EQL without pre defined field values


I am in a process of migrating correlation rules from a McAfee SIEM to Elastic Security and I am checking if it is possible to build the following use case in EQL:

I am looking at events generated by a security solution. The use case is about detecting specific file related activity on a fleet of machines, which may be malicious of nature and if this activity is happening on more than one machine.

Each event contains 2 specific fields I want to monitor on. One is the filename and the other one is the host name of the machine.

My goal is to generate an alert when the same filename is found on more than one hostname in a time window of 10 minutes.

so my idea would be something like this:

event 1
file.name = random_value
host.name = random_value

event 2
file.name = random_value
host.name = random_value

Sequence by file.name with maxspan 10m
[ file where host.name == "somevalue" ]
[ file where host.name != "othervalue" ]

So none of these values are pre defined, but in this use case the value of file.name is the same value and the value of host.name is different.

Remember, my end goal is to be alerted of the same file activity occurring on more than one machine.

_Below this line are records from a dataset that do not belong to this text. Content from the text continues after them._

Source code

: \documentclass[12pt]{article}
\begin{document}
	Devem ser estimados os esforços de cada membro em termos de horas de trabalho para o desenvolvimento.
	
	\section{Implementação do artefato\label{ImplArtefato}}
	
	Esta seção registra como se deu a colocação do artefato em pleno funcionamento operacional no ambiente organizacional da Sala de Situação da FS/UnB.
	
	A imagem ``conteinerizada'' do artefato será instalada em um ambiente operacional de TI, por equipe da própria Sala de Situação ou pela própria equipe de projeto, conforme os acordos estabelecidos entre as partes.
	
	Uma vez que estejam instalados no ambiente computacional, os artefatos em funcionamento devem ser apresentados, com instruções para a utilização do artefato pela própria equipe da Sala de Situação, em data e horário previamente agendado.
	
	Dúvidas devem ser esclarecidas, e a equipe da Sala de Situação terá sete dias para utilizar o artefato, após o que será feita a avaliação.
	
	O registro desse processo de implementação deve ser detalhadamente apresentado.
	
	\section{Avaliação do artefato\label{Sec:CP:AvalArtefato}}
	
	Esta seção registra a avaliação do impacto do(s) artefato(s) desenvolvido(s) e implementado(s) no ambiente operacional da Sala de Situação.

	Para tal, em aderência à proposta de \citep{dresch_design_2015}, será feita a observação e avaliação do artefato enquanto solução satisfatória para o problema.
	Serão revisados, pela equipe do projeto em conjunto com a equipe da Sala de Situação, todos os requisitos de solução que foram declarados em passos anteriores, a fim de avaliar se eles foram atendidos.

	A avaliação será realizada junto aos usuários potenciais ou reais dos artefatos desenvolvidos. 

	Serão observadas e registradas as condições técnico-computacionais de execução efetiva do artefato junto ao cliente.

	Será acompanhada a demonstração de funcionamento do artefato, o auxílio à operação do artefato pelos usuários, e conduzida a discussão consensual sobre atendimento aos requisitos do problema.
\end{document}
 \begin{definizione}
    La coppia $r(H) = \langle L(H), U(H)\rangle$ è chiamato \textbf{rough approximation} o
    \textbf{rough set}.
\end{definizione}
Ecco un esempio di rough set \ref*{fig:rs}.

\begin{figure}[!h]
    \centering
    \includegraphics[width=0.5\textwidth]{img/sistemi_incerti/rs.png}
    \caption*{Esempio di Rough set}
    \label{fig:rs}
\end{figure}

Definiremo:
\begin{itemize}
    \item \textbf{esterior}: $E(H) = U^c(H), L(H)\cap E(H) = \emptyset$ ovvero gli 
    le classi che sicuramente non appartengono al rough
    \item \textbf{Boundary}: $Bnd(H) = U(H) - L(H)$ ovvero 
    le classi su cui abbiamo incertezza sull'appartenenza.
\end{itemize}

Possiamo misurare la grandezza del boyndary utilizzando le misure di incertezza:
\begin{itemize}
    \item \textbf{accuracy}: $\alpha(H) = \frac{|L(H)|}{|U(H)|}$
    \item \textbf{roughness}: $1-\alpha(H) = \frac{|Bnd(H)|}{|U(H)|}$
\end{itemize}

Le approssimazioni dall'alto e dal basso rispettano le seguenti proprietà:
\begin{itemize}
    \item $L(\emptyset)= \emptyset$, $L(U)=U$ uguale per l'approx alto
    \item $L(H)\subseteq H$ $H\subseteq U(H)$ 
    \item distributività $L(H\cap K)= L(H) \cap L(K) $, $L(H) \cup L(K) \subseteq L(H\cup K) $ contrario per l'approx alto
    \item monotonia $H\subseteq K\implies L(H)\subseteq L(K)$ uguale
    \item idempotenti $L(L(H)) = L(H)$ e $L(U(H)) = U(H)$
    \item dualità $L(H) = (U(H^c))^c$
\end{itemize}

My problem is that I am not sure how to define this use case properly in EQL. I don't find any good pointer in the documentation. Maybe it is not possible/supported or I am looking at it from the wrong angle.

Any feedback would be much appreciated.


1 Like

I hope someone from Elastic has a magic solution to this answer, but afaik, with my current (limited) knowledge of EQL, I don't think this is possible atm.

This topic was automatically closed 28 days after the last reply. New replies are no longer allowed.